Freetown, Sierra Leone
For the first time since the end of a bloody civil war in Sierra Leone five years ago, elections were held yesterday without the presence of thousands of international peacekeepers. Instead it was the task of the reformed national police force to maintain security in presidential and parliamentary elections organised by the equally untested electoral commission.
National Electoral Commission (NEC) chairwoman Christiana Thorpe declared the elections to be “make or break”, adding: “People need to understand that elections should not be a battle, it is a process.”
At times the campaigns looked more like the former, with fighting breaking out in some regional cities, particularly in the south and east of the country. But, as the final week approached, Sierra Leone was showing signs that it was coming of age.

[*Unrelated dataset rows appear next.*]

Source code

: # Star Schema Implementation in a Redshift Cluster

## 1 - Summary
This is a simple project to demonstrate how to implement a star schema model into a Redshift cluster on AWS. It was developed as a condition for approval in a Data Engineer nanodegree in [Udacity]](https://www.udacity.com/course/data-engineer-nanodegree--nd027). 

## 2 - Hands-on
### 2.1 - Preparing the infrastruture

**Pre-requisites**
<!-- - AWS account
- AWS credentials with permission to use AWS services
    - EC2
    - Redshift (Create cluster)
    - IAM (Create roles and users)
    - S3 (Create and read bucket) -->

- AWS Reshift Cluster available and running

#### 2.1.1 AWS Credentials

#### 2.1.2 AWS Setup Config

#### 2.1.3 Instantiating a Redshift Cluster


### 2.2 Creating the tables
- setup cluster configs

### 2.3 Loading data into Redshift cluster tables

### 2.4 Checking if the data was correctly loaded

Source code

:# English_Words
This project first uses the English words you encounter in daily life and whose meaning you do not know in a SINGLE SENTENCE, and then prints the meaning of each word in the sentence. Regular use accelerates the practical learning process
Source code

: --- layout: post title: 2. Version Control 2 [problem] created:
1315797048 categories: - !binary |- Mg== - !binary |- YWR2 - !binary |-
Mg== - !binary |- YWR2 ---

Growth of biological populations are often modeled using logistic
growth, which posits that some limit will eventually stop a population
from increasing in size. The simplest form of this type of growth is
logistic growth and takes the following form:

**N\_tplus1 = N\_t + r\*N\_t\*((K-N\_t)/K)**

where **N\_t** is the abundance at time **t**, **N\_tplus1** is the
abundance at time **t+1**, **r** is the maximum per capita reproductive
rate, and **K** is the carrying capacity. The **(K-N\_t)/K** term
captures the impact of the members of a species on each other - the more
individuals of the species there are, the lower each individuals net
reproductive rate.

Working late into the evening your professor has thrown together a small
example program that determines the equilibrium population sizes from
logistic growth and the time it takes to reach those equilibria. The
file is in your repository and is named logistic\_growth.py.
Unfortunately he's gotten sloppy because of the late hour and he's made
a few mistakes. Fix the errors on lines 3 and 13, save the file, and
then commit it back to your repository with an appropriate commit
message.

Political leaders heeded the call from civil society groups and the United Nations to tone down their combative rhetoric and call for peaceful elections. Supporters on the streets were almost as adamant that they would not resort to violence as they were that their chosen party would win.
In the week running up to yesterday’s polls, the ability of the police force to contain the often-excitable crowds was tested as campaigning reached its climax with a series of rallies in the capital Freetown, a sweaty and ramshackle coastal city that seems to crawl out of the Atlantic and into the jungle-covered hills above.
On Tuesday, thousands of supporters clad in the party’s orange colour marched through the city and swarmed into Victoria Park during a rally for the opposition People’s Movement for Democratic Change. As their candidate, Charles Margai, arrived there was a scrum around the bandstand from which he was due to address the crowd. The heavy deployment of unarmed police officers quickly brought calm.
The following day, supporters of the main opposition, All People’s Congress (APC), filled the national stadium for its final rally. In the evening sun the usually empty 35,000-capacity stadium was turned red by tens of thousands of jubilant supporters dressed in party colours. Once again the police kept their cool and maintained calm as party leader Ernest Koroma declared that the APC would return to power in the elections after more than a decade in the political wilderness.
On Thursday, the ruling Sierra Leone People’s Party (SLPP) staged a rally through the streets of Freetown, led by SLPP candidate Solomon Berewa, the current vice-president.
“The police lost all the confidence of the people before and during the war but we are regaining their trust,” said Kadi Fakondo, assistant inspector-general of the Sierra Leone police. “This election is a big test for us,” she added.
It is also a big test for Sierra Leone. If a transparent and credible electoral process can be completed it will be good news for the world’s second poorest country, which is still emerging from one of Africa’s most brutal civil wars, which saw 11 years of murder, mutilation and destruction tear the country apart. The war was fuelled by the cash from “blood diamonds” taken from the sticky alluvial soils of eastern Sierra Leone.
“This time around it is we Sierra Leoneans who are taking the democratic process forward,” said Josephine Koroma, deputy executive director of the Network Movement for Justice and Development. “It is very important that we run this election properly so Sierra Leone is seen as credible by the international community.”
Yesterday’s elections did not mark the end of that process and it is feared that supporters of the losing parties might react with anger and violence as the results become clear in the coming days. Already some politicians have declared that anything short of an outright victory for their party will be proof of vote-rigging.
Whoever is announced as the winner will face many problems, including an unemployment rate close to 80%, a generation of disenchanted youth (who make up more than half of the country’s 2.6 million voters) and rampant corruption, which the SLPP under outgoing president Ahmed Tejan Kabbah has dismally failed to rein in. Some observers say corruption has actually worsened in recent years.
But a stable and democratic Sierra Leone would be a significant anchor in this volatile part of West Africa, and help to cement peace in the region. It would also show that large-scale humanitarian intervention in a brutal conflict can succeed in bringing about at least the basics of democracy.